当我40个tcp链接每个连接每秒发送1m数据,并发量也就是1秒40m,从emq接收这些数据并处理的server端会被断开连接
server端具体日志:

eg|2021-09-14 15:29:24.111|[MQTT Ping: eg-test-1]|ERROR|o.eclipse.paho.mqttv5.client.internal.ClientState.logToJsr47(210)|eg-test-1: Timed out as no activity, keepAlive=60,000,000,000 lastOutboundActivity=36,289,061,046,282,022 lastInboundActivity=36,289,001,249,567,043 time=36,289,121,046,338,588 lastPing=36,289,061,046,297,389

用的是eclipse.paho连接的,看日志应该是没有收到心跳,所以客户端断开了。。。

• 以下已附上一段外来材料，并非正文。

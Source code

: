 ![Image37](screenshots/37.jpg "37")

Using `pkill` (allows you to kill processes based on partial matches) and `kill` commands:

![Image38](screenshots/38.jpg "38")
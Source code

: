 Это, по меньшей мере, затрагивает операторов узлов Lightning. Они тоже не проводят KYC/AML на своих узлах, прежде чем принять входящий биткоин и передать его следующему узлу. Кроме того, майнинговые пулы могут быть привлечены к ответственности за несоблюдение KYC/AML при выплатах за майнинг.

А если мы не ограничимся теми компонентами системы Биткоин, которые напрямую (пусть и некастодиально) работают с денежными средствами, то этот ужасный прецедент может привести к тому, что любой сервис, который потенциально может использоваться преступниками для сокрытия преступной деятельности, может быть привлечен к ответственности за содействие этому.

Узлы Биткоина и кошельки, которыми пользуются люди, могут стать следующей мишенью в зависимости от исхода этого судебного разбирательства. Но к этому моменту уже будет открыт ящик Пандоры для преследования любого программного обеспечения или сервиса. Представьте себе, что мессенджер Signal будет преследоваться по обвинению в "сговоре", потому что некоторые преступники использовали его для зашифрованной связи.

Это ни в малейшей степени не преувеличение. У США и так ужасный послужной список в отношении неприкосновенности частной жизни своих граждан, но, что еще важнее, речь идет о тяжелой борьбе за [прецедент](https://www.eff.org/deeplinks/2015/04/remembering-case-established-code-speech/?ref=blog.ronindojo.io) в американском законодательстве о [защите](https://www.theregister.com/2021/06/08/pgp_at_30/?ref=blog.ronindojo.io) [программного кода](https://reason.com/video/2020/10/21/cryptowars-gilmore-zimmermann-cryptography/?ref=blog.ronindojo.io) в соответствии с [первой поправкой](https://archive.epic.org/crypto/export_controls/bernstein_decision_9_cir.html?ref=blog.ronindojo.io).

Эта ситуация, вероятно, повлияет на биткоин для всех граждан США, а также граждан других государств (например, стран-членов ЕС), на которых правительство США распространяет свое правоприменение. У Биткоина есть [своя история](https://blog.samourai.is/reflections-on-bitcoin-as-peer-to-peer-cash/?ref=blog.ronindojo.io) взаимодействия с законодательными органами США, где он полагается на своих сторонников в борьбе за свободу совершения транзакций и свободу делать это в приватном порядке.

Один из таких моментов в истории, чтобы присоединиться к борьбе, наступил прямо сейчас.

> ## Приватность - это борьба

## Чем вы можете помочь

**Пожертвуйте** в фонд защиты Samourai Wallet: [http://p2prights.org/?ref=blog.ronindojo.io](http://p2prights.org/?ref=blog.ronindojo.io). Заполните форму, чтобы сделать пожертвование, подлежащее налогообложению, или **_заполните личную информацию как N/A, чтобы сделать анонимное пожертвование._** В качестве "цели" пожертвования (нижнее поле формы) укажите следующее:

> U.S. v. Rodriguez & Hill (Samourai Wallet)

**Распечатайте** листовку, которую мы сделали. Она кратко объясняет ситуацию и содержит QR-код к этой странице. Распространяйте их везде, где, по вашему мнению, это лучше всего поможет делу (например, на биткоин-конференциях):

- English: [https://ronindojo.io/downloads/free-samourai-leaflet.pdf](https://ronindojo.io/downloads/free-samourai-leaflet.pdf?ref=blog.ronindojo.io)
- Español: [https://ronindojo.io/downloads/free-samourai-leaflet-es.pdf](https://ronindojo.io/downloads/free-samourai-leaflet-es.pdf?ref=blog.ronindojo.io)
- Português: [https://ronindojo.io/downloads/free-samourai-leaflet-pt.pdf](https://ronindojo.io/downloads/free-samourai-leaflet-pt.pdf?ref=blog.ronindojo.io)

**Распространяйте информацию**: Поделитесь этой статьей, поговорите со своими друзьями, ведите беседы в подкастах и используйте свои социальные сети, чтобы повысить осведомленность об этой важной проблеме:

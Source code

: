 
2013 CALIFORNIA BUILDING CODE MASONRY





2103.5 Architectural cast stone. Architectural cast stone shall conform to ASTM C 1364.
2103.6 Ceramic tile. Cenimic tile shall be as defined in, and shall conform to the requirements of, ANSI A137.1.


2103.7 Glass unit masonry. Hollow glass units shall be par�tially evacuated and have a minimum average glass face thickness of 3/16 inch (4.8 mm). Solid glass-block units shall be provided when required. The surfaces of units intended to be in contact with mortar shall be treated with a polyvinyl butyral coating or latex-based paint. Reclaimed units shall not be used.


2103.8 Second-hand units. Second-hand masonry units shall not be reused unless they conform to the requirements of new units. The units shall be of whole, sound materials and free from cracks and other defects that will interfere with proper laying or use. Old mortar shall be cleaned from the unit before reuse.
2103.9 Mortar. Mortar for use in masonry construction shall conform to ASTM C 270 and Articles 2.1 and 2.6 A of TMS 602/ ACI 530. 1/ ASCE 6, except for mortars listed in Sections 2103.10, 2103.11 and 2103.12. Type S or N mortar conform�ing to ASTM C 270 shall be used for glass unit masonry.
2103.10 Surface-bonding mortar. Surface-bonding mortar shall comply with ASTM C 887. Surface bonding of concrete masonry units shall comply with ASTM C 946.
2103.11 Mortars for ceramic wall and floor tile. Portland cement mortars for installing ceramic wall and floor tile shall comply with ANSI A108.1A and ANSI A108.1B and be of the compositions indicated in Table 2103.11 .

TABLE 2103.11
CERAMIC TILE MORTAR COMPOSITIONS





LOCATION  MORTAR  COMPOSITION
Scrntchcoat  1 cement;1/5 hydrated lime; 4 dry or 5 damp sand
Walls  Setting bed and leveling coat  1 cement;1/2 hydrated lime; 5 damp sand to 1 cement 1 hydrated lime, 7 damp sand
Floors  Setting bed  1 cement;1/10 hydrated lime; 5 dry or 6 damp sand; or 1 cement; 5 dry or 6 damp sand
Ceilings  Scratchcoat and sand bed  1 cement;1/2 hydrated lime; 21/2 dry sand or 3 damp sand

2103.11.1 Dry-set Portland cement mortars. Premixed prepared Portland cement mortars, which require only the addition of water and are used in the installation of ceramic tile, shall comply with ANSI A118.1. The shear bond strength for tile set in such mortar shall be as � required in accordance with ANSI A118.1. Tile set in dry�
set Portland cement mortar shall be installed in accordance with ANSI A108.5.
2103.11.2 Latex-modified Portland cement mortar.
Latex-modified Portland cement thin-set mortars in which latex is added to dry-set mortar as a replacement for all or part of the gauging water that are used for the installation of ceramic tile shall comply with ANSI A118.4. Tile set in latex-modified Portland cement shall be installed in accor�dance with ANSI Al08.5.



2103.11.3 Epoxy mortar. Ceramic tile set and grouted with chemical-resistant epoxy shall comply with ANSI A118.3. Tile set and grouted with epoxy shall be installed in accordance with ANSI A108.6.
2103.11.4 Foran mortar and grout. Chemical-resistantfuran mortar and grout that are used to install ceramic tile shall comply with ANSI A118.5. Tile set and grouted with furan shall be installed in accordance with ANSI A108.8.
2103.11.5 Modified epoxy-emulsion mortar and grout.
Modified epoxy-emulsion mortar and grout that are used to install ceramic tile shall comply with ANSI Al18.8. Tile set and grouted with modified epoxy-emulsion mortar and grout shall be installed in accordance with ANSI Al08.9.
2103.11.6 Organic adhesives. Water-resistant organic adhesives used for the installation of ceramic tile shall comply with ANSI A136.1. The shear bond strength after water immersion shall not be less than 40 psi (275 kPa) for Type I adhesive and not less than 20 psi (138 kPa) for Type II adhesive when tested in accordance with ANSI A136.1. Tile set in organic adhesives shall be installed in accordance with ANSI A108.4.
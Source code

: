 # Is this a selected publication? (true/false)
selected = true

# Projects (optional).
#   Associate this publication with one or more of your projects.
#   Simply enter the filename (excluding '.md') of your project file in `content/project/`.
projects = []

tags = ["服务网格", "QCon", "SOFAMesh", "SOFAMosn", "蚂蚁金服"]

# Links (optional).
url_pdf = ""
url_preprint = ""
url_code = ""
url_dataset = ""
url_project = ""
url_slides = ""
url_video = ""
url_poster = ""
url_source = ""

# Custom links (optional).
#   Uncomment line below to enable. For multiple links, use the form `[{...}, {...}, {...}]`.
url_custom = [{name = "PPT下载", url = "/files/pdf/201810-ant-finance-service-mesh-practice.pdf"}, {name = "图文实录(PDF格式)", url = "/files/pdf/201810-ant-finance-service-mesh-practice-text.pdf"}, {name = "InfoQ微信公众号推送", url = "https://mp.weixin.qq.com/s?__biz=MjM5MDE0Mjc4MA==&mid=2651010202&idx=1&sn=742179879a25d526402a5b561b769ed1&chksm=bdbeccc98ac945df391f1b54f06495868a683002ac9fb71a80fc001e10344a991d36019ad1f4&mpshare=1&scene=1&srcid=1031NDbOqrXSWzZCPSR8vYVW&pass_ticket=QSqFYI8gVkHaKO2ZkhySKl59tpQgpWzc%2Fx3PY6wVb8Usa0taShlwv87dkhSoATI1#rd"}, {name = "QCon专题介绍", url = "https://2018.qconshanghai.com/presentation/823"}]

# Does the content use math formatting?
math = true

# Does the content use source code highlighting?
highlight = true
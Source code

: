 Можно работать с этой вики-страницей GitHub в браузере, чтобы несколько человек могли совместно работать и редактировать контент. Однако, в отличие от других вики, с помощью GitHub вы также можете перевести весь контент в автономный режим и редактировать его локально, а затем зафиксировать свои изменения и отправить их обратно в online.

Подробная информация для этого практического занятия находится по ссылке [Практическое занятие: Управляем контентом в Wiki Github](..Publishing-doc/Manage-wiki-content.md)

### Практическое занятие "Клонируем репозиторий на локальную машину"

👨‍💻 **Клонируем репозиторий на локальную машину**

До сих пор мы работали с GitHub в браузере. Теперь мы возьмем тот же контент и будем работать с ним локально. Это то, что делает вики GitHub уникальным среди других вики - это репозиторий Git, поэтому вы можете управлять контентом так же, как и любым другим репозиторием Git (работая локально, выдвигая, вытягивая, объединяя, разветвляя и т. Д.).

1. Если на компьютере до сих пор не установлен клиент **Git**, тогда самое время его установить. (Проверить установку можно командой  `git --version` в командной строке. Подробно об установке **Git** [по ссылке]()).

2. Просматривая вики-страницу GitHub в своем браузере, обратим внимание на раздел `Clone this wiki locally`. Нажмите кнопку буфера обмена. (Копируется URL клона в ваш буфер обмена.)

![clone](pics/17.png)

。

麻烦提供一下 emqx 这边的日志

[error] <<"eg-test-2">>@192.168.10.11:30882   crasher:
    initial call: emqx_connection:init/4
    pid: <0.8817.6>
    registered_name: []
    exception exit: {timeout,
                        {gen_server,call,
                            [emqx_shared_sub,
                             {subscribe,<<"eg">>,
                                 <<"eap/L8WSQT7F/connect">>,<0.8817.6>}]}}
      in function  emqx_connection:terminate/2 (emqx_connection.erl, line 430)
    ancestors: [<0.1812.0>,<0.1811.0>,esockd_sup,<0.1398.0>]
    message_queue_len: 0
    messages: []
    links: [<0.1812.0>]
    dictionary: [{acl_cache_size,1},
                  {acl_keys_q,{[{subscribe,<<"eap/L8WSQT7F/connect">>}],[]}},
                  {recv_pkt,2},
                  {guid,{1631981893871120,37976201503345,0}},
                  {'$logger_metadata$',
                      #{clientid => <<"eg-test-2">>,
                        peername => "192.168.10.11:30882"}},
                  {send_pkt,1},
                  {{subscribe,<<"eap/L8WSQT7F/connect">>},
                   {allow,1631981895130}},
                  {incoming_bytes,90},
                  {outgoing_bytes,21},
                  {rand_seed,
                      {#{bits => 58,jump => #Fun<rand.13.8986388>,
                         next => #Fun<rand.10.8986388>,type => exsss,
                         uniform => #Fun<rand.11.8986388>,
                         uniform_n => #Fun<rand.12.8986388>},
                       [115385567854006191|27886652920878634]}}]
    trap_exit: false
    status: running
    heap_size: 2586
    stack_size: 27
    reductions: 3820
  neighbours:

2021-09-19 00:18:20.138 [error]     supervisor: 'esockd_connection_sup - <0.1812.0>'
    errorContext: connection_crashed
    reason: {timeout,
                {gen_server,call,
                    [emqx_shared_sub,
                     {subscribe,<<"eg">>,<<"eap/L8WSQT7F/connect">>,
                         <0.8817.6>}]}}
    offender: [{pid,<0.8817.6>},
               {name,connection},
               {mfargs,
                   {emqx_connection,start_link,
                       [[{deflate_options,[]},
                         {max_conn_rate,1000},
                         {active_n,100},
                         {zone,external}]]}}]
2021-09-19 00:18:20.237 [warning] Received gun_down with closed
2021-09-19 00:18:20.362 [warning] Received gun_down with closed
2021-09-19 00:18:20.843 [warning] Received gun_down with closed
2021-09-19 00:18:21.057 [warning] Received gun_down with closed

2021-09-19 00:19:06.194 [warning] Mnesia('emqx@192.168.10.23'): ** WARNING ** Mnesia is overloaded: {mnesia_tm,message_queue_len,[120,265]}

2021-09-19 00:19:06.194 [error] Ekka(Monitor): Mnesia overload: {mnesia_tm,message_queue_len,[120,265]}
2021-09-19 00:19:06.729 [warning] Received gun_down with closed

这是消费端消费太慢吗?已经启动两个消费端了,一个启动6小时后报上面错和emq断开了,另一个是12小时后断开。。。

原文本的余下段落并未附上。